The Coldest Girl in Coldtown by Holly Black was a truly original vampire story and didn't include a love triangle! Also, a trans character who was treated as a person instead of The Trans Character! Very enjoyable, do recommend to anyone who has an interest in the vampire narrative. (I really think that if this had come out a few years ago, it would have been wildly popular, but now it may have missed the vampire boat. IDK.)

Yesterday, I bought and read e. lockhart's We Were Liars in about three hours because it is So Good. I cannot recommend e. lockhart enough, truthfully - everything she writes is excellent. (The Disreputable History of Frankie Landau-Banks is one of my all-time favorites and should be required reading for teenage girls, IMO.) Read it ASAP, you will not regret it. (And if you haven't already read, The Disreputable History, read that now, too, please, and then come talk to me about it.)

You can keep up with what I'm reading on Goodreads.

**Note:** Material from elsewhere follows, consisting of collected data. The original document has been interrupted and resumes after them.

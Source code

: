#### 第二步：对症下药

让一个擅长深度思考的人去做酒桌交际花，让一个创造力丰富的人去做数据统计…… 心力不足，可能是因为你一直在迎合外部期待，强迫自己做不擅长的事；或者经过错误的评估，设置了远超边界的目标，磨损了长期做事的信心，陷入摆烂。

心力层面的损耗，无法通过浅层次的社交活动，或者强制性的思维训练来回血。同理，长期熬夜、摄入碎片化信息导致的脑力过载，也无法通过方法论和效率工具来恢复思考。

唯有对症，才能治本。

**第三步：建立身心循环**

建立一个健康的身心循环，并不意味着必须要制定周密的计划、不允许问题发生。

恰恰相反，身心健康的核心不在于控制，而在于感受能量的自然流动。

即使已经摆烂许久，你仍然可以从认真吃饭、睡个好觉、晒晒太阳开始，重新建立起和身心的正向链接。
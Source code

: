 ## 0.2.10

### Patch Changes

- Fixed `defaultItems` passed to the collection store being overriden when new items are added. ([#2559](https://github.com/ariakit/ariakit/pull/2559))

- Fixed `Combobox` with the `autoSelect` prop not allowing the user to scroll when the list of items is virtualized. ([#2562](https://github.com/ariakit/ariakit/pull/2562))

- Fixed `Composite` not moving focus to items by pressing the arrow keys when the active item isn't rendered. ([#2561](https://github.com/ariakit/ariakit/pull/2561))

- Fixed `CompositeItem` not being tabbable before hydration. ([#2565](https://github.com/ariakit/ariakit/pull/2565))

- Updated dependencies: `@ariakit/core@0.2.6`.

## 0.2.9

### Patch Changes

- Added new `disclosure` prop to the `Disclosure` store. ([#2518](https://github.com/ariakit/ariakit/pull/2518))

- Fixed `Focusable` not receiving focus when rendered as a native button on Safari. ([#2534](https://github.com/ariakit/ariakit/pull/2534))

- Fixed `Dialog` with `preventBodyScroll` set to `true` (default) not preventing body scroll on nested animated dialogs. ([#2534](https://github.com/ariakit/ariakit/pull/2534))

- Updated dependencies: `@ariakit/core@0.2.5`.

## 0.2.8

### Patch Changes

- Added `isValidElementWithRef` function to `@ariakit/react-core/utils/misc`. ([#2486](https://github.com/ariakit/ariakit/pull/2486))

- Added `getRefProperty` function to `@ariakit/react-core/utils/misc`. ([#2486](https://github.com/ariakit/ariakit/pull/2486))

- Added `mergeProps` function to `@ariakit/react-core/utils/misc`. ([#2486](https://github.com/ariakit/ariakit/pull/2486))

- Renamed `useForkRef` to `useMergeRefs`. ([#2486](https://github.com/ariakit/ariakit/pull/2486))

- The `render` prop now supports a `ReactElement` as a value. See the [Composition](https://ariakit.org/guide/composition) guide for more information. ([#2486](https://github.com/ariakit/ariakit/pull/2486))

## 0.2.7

"Someone once wrote that a novel should deliver a series of small astonishments. I get the same thing spending an hour with you."
e. lockhart,
We Were Liars

Hearts

♥ breakfast sandwiches ♥ library books ♥ Lenny the Lizard, the happiest classroom pet I've ever seen (I visit him in the kindergarten classroom when I'm in the building) ♥ "I drew it for you, Miss Nic." ♥ magazines called "The Food Issue" ♥ puppy love - that is, love from puppies ♥ finding the balance ♥ choosing a new summer slush flavor for my parents' restaurant - I'm leaning toward pink lemonade ♥ not feeling so tired I desperately guzzle anything caffeinated ♥ buying the ingredients to copy Panera's strawberry poppyseed salad, my favorite ♥ bubble baths ♥ season finales - I still have Criminal Minds and Glee (I know) waiting on the DVR ♥ I finally started writing the matriarchal fic I've been planning for weeks \o/ ♥ Zoya Odette ♥ grocery shopping ♥ Sophie Turner and her Sansa stanning - I agree with basically everything she says ♥ kittens

Tell me, what has hearts in your eyes this week?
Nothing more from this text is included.